Directions for this task => The lines from the first line of the entries through the line containing "mean & NaN & NaN & NaN & 847083.000000" are to be repeated exactly, with both of those lines included.
---
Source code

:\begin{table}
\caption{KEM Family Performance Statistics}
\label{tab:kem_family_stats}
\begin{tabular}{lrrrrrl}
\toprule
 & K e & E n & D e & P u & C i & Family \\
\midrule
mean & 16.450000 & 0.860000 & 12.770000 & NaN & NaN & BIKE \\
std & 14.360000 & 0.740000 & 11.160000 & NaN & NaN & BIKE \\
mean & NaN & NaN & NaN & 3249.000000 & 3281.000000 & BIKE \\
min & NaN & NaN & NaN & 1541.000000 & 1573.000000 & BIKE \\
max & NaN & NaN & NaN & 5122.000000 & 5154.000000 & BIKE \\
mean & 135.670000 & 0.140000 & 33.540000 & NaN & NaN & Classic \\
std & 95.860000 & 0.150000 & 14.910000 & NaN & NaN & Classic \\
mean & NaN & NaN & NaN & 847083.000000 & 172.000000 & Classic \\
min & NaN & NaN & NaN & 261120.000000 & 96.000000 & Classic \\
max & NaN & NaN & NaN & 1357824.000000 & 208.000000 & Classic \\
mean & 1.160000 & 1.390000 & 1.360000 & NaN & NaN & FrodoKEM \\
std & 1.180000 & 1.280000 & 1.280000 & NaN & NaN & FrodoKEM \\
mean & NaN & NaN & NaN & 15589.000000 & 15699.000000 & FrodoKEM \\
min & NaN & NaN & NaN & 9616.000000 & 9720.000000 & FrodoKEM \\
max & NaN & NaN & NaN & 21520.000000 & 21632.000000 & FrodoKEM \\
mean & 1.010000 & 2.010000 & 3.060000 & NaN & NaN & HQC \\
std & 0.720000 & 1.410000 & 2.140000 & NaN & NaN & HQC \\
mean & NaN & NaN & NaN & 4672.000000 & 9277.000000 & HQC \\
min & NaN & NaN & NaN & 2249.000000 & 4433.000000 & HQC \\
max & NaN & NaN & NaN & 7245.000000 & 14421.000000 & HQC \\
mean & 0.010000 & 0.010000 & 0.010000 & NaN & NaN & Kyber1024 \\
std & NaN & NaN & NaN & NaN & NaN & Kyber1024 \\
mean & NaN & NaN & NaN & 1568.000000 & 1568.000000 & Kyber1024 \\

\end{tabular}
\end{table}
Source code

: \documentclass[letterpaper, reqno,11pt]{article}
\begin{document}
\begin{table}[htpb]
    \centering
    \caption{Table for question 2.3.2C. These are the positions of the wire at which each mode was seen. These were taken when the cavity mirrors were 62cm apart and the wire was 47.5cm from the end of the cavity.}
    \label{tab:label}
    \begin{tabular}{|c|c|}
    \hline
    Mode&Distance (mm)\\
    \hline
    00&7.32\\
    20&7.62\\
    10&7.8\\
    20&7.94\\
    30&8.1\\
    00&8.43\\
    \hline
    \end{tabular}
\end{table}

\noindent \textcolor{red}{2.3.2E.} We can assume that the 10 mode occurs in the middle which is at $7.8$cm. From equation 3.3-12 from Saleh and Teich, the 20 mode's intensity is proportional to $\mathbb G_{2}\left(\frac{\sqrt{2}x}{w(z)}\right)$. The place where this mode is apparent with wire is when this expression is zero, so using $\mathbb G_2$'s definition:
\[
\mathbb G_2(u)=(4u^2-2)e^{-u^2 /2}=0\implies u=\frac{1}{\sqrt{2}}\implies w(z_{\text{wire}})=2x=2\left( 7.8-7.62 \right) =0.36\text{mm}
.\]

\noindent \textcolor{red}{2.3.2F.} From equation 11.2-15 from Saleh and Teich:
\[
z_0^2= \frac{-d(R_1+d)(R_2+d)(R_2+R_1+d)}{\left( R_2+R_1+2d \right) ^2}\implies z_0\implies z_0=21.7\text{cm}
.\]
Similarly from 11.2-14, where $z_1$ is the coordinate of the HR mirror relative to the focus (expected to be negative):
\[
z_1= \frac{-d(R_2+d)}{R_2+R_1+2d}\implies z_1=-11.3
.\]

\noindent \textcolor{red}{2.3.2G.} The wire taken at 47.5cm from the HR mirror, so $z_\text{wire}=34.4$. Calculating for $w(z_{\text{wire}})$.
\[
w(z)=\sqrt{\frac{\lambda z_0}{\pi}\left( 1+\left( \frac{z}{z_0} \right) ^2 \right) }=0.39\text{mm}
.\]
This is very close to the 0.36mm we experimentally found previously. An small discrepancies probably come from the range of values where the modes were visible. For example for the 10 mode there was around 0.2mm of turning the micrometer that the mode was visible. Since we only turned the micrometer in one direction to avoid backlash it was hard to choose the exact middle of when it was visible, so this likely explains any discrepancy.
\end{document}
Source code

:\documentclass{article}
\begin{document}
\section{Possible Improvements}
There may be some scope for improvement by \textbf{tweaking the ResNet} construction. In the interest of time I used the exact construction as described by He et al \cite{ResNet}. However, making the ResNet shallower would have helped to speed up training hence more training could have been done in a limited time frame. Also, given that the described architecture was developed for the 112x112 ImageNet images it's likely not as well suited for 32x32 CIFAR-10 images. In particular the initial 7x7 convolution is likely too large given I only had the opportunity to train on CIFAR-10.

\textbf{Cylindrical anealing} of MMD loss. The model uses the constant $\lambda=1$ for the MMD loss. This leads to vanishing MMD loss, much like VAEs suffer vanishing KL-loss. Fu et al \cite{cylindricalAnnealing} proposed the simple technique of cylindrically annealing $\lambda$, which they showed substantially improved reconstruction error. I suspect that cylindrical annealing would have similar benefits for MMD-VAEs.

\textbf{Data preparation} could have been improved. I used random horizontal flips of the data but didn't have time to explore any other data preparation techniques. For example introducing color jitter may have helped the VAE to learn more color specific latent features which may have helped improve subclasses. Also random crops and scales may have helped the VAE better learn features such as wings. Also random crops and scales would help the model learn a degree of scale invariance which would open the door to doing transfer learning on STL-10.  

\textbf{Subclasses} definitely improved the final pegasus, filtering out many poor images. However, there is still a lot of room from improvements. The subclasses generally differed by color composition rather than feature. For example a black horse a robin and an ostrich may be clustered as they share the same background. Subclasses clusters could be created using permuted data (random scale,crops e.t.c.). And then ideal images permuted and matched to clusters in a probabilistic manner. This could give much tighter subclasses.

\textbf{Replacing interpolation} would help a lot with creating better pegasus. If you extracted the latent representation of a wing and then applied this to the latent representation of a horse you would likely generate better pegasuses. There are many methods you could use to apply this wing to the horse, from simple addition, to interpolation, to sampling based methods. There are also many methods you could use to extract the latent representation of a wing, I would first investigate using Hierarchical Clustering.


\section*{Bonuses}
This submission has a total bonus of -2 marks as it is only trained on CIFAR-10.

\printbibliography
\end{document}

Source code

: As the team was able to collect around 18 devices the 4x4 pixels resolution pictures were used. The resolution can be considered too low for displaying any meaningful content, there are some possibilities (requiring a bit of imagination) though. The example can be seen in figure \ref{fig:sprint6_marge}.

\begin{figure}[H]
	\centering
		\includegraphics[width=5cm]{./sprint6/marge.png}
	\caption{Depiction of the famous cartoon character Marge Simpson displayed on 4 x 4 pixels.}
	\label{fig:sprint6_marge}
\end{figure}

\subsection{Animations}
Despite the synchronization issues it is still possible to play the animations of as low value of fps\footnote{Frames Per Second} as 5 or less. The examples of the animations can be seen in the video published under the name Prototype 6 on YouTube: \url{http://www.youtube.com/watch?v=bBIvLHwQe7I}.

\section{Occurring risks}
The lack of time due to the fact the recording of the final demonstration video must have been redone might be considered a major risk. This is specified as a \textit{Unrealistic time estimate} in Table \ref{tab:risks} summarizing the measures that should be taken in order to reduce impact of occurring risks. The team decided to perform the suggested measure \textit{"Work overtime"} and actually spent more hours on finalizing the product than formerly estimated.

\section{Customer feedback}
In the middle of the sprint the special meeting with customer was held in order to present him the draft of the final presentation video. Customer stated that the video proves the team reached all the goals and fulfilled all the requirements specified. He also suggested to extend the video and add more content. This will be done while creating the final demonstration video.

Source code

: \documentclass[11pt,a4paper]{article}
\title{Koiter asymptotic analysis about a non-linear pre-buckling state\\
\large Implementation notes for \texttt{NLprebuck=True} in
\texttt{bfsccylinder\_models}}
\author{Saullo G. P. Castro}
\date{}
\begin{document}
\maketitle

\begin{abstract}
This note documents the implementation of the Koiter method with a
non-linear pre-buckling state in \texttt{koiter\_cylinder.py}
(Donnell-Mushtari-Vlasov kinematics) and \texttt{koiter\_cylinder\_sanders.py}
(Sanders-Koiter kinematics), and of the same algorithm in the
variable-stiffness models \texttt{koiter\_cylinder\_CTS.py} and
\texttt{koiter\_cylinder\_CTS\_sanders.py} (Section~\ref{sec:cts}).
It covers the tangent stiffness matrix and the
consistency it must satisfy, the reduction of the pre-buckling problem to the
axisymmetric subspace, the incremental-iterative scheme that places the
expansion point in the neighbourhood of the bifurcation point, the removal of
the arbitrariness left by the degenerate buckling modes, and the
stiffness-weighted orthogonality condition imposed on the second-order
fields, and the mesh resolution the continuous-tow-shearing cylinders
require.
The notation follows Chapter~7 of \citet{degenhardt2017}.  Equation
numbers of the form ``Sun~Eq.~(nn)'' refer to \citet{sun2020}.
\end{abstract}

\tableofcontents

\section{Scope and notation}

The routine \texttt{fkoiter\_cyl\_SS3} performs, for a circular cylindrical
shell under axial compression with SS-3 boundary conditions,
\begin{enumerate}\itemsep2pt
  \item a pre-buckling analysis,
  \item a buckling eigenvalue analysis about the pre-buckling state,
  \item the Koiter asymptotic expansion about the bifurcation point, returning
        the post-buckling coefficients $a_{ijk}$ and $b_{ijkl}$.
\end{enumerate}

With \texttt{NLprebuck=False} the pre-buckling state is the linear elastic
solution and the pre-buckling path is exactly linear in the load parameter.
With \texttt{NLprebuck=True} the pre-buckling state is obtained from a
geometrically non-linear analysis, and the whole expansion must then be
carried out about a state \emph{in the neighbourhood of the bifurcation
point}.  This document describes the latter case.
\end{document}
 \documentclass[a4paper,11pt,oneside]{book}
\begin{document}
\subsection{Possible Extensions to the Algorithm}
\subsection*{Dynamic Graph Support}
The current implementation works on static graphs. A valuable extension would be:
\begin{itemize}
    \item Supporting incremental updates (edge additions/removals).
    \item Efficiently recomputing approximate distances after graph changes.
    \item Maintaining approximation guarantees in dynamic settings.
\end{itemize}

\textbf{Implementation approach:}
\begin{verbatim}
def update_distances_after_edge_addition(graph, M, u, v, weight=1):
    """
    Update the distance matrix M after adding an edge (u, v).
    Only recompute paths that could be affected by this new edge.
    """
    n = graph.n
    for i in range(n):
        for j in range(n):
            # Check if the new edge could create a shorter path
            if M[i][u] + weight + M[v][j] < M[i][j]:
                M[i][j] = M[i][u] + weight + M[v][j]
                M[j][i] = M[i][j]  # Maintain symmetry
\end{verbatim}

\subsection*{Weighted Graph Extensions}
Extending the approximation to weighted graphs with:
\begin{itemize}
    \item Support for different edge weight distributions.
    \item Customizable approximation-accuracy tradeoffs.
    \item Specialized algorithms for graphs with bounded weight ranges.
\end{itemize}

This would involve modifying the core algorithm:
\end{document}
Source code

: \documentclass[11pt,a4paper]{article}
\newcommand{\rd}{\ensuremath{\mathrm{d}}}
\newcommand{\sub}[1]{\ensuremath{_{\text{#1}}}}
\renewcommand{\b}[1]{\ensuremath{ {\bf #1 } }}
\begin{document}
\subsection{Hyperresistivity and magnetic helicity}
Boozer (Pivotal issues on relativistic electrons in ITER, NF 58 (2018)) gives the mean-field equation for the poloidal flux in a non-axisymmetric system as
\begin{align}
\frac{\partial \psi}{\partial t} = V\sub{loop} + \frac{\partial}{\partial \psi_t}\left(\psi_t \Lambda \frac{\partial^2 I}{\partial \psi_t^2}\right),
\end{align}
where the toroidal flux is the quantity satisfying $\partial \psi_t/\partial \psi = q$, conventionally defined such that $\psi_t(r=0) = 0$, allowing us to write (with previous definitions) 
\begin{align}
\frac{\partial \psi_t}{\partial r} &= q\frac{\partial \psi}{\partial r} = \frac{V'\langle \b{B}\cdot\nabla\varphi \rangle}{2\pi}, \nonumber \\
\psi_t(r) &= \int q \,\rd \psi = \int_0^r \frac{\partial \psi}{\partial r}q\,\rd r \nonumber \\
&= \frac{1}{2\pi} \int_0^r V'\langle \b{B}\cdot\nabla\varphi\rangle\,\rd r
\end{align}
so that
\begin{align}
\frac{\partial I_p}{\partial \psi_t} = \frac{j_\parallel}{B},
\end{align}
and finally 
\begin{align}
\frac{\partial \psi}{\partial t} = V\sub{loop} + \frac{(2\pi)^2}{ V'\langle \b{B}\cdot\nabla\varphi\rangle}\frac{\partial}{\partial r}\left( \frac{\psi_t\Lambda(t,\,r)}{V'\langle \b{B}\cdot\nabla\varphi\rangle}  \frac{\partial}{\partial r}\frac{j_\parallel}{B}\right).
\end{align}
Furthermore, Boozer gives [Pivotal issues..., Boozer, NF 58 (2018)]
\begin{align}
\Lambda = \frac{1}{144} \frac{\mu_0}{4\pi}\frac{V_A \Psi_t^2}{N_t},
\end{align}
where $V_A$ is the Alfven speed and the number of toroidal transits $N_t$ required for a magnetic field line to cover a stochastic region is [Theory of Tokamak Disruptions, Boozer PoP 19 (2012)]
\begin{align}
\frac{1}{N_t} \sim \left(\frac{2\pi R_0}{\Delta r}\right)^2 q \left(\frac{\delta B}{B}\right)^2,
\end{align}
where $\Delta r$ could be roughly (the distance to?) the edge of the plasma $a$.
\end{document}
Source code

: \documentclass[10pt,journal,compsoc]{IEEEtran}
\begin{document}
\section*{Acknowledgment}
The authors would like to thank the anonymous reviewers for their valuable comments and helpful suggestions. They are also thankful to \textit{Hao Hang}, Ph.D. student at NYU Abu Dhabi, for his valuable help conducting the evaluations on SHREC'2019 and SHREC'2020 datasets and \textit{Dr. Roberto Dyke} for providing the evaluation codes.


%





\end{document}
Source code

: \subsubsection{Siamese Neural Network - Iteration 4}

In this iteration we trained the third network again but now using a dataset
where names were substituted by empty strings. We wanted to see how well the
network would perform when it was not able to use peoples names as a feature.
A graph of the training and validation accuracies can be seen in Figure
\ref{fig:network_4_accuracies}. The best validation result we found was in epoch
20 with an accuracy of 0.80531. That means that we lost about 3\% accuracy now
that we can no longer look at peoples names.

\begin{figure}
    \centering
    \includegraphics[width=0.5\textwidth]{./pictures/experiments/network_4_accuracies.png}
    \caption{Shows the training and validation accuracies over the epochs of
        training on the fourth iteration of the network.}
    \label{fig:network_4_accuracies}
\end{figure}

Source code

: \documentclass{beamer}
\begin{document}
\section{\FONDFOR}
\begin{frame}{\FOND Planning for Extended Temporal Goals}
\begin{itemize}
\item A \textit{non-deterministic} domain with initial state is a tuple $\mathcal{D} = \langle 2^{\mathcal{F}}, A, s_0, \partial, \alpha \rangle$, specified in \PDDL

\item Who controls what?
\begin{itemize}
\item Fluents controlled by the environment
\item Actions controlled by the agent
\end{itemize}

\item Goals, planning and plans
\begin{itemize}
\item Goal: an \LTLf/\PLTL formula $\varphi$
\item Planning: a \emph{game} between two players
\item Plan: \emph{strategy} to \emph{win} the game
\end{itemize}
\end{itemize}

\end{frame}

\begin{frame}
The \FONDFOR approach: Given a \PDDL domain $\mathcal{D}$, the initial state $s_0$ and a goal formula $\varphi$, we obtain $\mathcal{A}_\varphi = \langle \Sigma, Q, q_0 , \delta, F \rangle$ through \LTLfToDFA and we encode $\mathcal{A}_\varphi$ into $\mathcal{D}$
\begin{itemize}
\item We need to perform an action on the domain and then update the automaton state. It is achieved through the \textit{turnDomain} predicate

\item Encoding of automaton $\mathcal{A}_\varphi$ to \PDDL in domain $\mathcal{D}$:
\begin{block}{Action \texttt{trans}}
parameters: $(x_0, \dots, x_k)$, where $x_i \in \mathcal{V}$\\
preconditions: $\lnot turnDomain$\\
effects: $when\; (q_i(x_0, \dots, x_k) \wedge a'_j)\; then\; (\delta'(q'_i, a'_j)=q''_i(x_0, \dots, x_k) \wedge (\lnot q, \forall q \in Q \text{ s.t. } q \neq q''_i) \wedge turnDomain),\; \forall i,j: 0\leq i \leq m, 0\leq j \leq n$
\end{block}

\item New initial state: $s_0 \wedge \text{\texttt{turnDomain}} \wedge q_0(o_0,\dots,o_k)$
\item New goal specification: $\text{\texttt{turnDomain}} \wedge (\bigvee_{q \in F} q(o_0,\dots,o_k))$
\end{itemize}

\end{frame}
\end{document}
---
Your response =>
Source code

:\begin{table}
\caption{KEM Family Performance Statistics}
\label{tab:kem_family_stats}
\begin{tabular}{lrrrrrl}
\toprule
 & K e & E n & D e & P u & C i & Family \\
\midrule
mean & 16.450000 & 0.860000 & 12.770000 & NaN & NaN & BIKE \\
std & 14.360000 & 0.740000 & 11.160000 & NaN & NaN & BIKE \\
mean & NaN & NaN & NaN & 3249.000000 & 3281.000000 & BIKE \\
min & NaN & NaN & NaN & 1541.000000 & 1573.000000 & BIKE \\
max & NaN & NaN & NaN & 5122.000000 & 5154.000000 & BIKE \\
mean & 135.670000 & 0.140000 & 33.540000 & NaN & NaN & Classic \\
std & 95.860000 & 0.150000 & 14.910000 & NaN & NaN & Classic \\
mean & NaN & NaN & NaN & 847083.000000 & 172.000000 & Classic \\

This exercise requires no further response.